■ Exercise
Copy out all the lines in the records that include the word "door".

(Items from a data source)
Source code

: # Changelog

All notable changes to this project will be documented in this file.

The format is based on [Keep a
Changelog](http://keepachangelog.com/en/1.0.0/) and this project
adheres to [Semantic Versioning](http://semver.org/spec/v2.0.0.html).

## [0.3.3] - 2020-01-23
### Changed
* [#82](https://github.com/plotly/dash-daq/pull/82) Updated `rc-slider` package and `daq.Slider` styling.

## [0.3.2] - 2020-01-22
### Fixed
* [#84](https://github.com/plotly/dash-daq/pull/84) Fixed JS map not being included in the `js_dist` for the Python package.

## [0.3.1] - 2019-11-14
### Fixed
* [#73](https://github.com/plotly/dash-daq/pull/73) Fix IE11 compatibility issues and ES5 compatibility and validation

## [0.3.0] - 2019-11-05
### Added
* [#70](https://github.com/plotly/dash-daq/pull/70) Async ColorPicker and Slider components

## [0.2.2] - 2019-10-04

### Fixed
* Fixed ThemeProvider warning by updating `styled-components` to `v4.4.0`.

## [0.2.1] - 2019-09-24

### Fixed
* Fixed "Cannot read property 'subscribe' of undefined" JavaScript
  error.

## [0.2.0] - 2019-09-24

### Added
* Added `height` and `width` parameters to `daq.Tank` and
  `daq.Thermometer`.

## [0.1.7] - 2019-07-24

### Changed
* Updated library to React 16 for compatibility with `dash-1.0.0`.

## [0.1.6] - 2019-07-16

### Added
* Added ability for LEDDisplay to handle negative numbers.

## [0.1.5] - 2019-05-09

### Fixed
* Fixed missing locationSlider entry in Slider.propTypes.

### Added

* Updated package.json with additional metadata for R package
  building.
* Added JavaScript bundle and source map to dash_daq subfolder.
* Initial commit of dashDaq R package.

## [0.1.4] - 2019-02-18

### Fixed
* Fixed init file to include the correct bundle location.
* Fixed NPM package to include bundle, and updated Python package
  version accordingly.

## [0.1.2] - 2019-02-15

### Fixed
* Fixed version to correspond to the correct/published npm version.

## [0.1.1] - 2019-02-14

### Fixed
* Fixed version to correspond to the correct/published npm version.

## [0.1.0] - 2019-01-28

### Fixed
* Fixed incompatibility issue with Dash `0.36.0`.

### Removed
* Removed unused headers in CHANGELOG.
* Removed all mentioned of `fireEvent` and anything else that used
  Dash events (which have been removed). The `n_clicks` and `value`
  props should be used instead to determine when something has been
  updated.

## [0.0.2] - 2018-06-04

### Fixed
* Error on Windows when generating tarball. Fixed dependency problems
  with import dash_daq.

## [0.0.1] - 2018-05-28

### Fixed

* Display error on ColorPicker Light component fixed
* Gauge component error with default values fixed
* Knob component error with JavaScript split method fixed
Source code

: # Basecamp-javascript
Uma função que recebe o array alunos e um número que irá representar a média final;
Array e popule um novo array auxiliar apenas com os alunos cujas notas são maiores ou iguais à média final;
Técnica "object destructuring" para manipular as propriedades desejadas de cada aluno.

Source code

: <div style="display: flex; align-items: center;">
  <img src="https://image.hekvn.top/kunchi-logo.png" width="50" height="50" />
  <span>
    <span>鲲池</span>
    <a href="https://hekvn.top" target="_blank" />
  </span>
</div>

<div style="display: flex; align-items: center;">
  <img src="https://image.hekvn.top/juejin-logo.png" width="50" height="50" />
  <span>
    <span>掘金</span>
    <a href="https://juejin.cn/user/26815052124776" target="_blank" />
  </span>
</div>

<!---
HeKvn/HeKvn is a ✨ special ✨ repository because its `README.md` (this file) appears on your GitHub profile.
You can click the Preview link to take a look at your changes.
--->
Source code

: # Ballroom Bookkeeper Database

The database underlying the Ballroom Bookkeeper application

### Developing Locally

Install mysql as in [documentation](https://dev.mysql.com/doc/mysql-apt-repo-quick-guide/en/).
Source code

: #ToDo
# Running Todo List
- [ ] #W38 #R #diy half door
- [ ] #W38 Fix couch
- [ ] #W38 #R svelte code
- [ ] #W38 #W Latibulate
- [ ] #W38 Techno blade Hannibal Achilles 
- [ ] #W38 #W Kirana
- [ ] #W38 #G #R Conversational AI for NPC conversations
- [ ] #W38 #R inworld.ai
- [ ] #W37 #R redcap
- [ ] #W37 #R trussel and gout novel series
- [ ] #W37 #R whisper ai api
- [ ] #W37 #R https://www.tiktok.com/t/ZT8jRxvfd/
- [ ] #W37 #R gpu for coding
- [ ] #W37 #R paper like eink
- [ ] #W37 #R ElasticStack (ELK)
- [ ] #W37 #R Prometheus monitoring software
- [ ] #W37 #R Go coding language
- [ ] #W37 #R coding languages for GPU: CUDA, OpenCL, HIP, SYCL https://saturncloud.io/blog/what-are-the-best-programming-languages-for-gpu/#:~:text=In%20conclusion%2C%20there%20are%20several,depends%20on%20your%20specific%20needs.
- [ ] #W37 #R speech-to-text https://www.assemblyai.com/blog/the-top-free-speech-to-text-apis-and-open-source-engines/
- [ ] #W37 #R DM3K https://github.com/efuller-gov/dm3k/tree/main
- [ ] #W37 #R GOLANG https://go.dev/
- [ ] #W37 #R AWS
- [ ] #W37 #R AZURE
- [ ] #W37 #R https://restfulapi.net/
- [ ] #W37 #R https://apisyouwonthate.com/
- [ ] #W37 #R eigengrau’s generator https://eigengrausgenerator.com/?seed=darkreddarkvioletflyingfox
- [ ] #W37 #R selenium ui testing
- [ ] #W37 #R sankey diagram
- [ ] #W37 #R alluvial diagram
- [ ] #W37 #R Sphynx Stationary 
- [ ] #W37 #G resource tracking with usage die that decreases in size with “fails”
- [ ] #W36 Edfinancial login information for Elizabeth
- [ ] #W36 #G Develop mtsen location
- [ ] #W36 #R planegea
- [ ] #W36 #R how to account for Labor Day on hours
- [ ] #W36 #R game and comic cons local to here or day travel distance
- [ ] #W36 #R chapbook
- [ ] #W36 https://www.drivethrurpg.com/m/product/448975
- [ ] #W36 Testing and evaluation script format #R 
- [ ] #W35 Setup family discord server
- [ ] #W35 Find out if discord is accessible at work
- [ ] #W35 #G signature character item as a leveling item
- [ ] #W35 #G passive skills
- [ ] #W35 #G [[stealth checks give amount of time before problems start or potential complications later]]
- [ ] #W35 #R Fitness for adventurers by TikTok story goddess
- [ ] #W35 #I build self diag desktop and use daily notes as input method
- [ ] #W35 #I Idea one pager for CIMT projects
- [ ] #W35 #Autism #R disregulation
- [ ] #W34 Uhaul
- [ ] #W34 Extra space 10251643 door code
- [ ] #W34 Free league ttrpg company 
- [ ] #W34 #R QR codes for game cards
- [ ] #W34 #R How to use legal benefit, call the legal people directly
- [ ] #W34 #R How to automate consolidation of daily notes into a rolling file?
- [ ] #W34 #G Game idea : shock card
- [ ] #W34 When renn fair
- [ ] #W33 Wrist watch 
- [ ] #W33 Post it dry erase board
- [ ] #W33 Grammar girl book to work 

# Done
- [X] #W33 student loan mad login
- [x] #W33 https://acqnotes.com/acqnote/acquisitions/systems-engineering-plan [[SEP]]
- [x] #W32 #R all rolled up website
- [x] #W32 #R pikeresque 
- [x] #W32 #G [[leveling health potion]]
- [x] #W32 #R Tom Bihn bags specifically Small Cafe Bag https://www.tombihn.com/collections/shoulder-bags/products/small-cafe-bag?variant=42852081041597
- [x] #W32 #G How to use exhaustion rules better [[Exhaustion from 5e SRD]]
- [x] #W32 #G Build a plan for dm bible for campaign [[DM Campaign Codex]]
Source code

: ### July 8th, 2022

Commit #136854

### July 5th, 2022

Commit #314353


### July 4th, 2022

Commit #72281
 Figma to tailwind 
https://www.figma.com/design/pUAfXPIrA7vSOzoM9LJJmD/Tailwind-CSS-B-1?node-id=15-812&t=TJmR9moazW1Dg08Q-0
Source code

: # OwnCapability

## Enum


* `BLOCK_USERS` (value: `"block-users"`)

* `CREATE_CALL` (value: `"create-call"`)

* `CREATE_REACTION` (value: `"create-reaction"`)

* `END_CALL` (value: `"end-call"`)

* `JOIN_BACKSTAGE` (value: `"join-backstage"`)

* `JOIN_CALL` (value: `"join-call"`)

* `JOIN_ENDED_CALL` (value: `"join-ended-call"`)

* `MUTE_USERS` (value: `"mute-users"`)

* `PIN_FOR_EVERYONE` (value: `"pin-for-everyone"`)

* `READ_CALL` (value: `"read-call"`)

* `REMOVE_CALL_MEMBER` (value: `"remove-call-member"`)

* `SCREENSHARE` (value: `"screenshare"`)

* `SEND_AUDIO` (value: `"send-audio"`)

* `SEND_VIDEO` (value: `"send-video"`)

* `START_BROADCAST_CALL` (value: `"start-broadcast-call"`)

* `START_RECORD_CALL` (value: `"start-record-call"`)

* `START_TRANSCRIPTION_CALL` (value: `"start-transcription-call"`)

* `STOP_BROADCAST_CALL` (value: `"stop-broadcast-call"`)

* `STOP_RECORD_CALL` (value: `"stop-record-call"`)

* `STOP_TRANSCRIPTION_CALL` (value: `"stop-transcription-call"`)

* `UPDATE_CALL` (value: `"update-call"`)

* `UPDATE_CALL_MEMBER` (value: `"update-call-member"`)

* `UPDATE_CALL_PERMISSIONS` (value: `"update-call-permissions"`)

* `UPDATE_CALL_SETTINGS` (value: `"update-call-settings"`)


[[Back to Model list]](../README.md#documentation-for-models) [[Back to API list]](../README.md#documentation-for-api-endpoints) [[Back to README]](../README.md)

■ Task response
- [ ] #W38 #R #diy half door
- [ ] #W34 Extra space 10251643 door code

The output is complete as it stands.